Whenever the string "lean" appears in a line of the listing below, that line counts. Say how many lines count, and give nothing else.
============
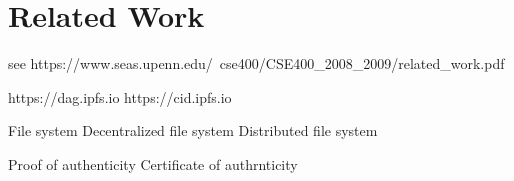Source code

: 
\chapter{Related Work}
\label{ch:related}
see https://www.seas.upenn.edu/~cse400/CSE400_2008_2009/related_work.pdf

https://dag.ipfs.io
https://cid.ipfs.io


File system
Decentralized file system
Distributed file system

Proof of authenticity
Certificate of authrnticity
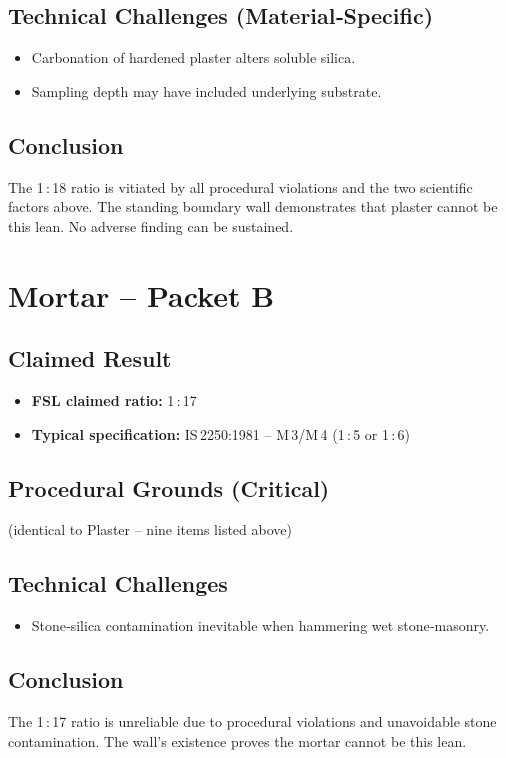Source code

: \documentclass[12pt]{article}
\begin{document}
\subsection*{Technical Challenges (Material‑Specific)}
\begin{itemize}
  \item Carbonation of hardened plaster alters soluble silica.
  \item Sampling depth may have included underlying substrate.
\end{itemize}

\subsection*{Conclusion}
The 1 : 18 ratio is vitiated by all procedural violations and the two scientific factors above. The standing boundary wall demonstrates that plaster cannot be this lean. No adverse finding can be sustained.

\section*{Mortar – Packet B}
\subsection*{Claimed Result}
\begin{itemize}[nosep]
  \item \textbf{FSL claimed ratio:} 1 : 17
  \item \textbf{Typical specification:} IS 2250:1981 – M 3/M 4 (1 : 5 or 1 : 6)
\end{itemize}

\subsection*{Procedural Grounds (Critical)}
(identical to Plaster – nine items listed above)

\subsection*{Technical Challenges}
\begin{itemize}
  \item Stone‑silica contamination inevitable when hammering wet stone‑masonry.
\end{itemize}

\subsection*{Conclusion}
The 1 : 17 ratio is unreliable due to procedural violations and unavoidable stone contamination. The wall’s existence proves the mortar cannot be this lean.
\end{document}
============
*Result:*
2